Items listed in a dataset
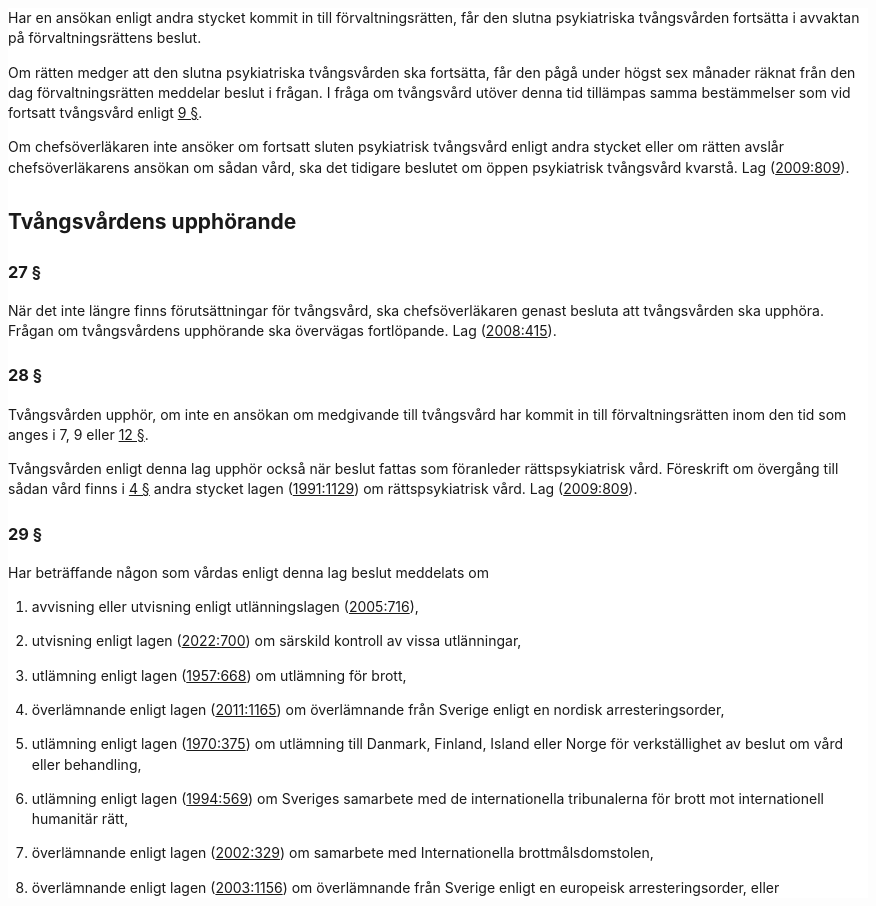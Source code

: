 Har en ansökan enligt andra stycket kommit in till förvaltningsrätten, får den slutna psykiatriska tvångsvården fortsätta i avvaktan på förvaltningsrättens beslut.

Om rätten medger att den slutna psykiatriska tvångsvården ska fortsätta, får den pågå under högst sex månader räknat från den dag förvaltningsrätten meddelar beslut i frågan. I fråga om tvångsvård utöver denna tid tillämpas samma bestämmelser som vid fortsatt tvångsvård enligt [9 §](#9).

Om chefsöverläkaren inte ansöker om fortsatt sluten psykiatrisk tvångsvård enligt andra stycket eller om rätten avslår chefsöverläkarens ansökan om sådan vård, ska det tidigare beslutet om öppen psykiatrisk tvångsvård kvarstå. Lag ([2009:809](https://selex.se/eli/sfs/2009/809)).

## Tvångsvårdens upphörande

### 27 §

När det inte längre finns förutsättningar för tvångsvård, ska chefsöverläkaren genast besluta att tvångsvården ska upphöra. Frågan om tvångsvårdens upphörande ska övervägas fortlöpande. Lag ([2008:415](https://selex.se/eli/sfs/2008/415)).

### 28 §

Tvångsvården upphör, om inte en ansökan om medgivande till tvångsvård har kommit in till förvaltningsrätten inom den tid som anges i 7, 9 eller [12 §](#12).

Tvångsvården enligt denna lag upphör också när beslut fattas som föranleder rättspsykiatrisk vård. Föreskrift om övergång till sådan vård finns i [4 §](#4) andra stycket lagen ([1991:1129](https://selex.se/eli/sfs/1991/1129)) om rättspsykiatrisk vård. Lag ([2009:809](https://selex.se/eli/sfs/2009/809)).

### 29 §

Har beträffande någon som vårdas enligt denna lag beslut meddelats om

1. avvisning eller utvisning enligt utlänningslagen ([2005:716](https://selex.se/eli/sfs/2005/716)),

2. utvisning enligt lagen ([2022:700](https://selex.se/eli/sfs/2022/700)) om särskild kontroll av vissa utlänningar,

3. utlämning enligt lagen ([1957:668](https://selex.se/eli/sfs/1957/668)) om utlämning för brott,

4. överlämnande enligt lagen ([2011:1165](https://selex.se/eli/sfs/2011/1165)) om överlämnande från Sverige enligt en nordisk arresteringsorder,

5. utlämning enligt lagen ([1970:375](https://selex.se/eli/sfs/1970/375)) om utlämning till Danmark, Finland, Island eller Norge för verkställighet av beslut om vård eller behandling,

6. utlämning enligt lagen ([1994:569](https://selex.se/eli/sfs/1994/569)) om Sveriges samarbete med de internationella tribunalerna för brott mot internationell humanitär rätt,

7. överlämnande enligt lagen ([2002:329](https://selex.se/eli/sfs/2002/329)) om samarbete med Internationella brottmålsdomstolen,

8. överlämnande enligt lagen ([2003:1156](https://selex.se/eli/sfs/2003/1156)) om överlämnande från Sverige enligt en europeisk arresteringsorder, eller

Exercise directions:
Output the data exactly as it appears. The pictures do not belong in it.

Exercise answer:
Source code

: Har en ansökan enligt andra stycket kommit in till förvaltningsrätten, får den slutna psykiatriska tvångsvården fortsätta i avvaktan på förvaltningsrättens beslut.

Om rätten medger att den slutna psykiatriska tvångsvården ska fortsätta, får den pågå under högst sex månader räknat från den dag förvaltningsrätten meddelar beslut i frågan. I fråga om tvångsvård utöver denna tid tillämpas samma bestämmelser som vid fortsatt tvångsvård enligt [9 §](#9).

Om chefsöverläkaren inte ansöker om fortsatt sluten psykiatrisk tvångsvård enligt andra stycket eller om rätten avslår chefsöverläkarens ansökan om sådan vård, ska det tidigare beslutet om öppen psykiatrisk tvångsvård kvarstå. Lag ([2009:809](https://selex.se/eli/sfs/2009/809)).

## Tvångsvårdens upphörande

### 27 §

När det inte längre finns förutsättningar för tvångsvård, ska chefsöverläkaren genast besluta att tvångsvården ska upphöra. Frågan om tvångsvårdens upphörande ska övervägas fortlöpande. Lag ([2008:415](https://selex.se/eli/sfs/2008/415)).

### 28 §

Tvångsvården upphör, om inte en ansökan om medgivande till tvångsvård har kommit in till förvaltningsrätten inom den tid som anges i 7, 9 eller [12 §](#12).

Tvångsvården enligt denna lag upphör också när beslut fattas som föranleder rättspsykiatrisk vård. Föreskrift om övergång till sådan vård finns i [4 §](#4) andra stycket lagen ([1991:1129](https://selex.se/eli/sfs/1991/1129)) om rättspsykiatrisk vård. Lag ([2009:809](https://selex.se/eli/sfs/2009/809)).

### 29 §

Har beträffande någon som vårdas enligt denna lag beslut meddelats om

1. avvisning eller utvisning enligt utlänningslagen ([2005:716](https://selex.se/eli/sfs/2005/716)),

2. utvisning enligt lagen ([2022:700](https://selex.se/eli/sfs/2022/700)) om särskild kontroll av vissa utlänningar,

3. utlämning enligt lagen ([1957:668](https://selex.se/eli/sfs/1957/668)) om utlämning för brott,

4. överlämnande enligt lagen ([2011:1165](https://selex.se/eli/sfs/2011/1165)) om överlämnande från Sverige enligt en nordisk arresteringsorder,

5. utlämning enligt lagen ([1970:375](https://selex.se/eli/sfs/1970/375)) om utlämning till Danmark, Finland, Island eller Norge för verkställighet av beslut om vård eller behandling,

6. utlämning enligt lagen ([1994:569](https://selex.se/eli/sfs/1994/569)) om Sveriges samarbete med de internationella tribunalerna för brott mot internationell humanitär rätt,

7. överlämnande enligt lagen ([2002:329](https://selex.se/eli/sfs/2002/329)) om samarbete med Internationella brottmålsdomstolen,

8. överlämnande enligt lagen ([2003:1156](https://selex.se/eli/sfs/2003/1156)) om överlämnande från Sverige enligt en europeisk arresteringsorder, eller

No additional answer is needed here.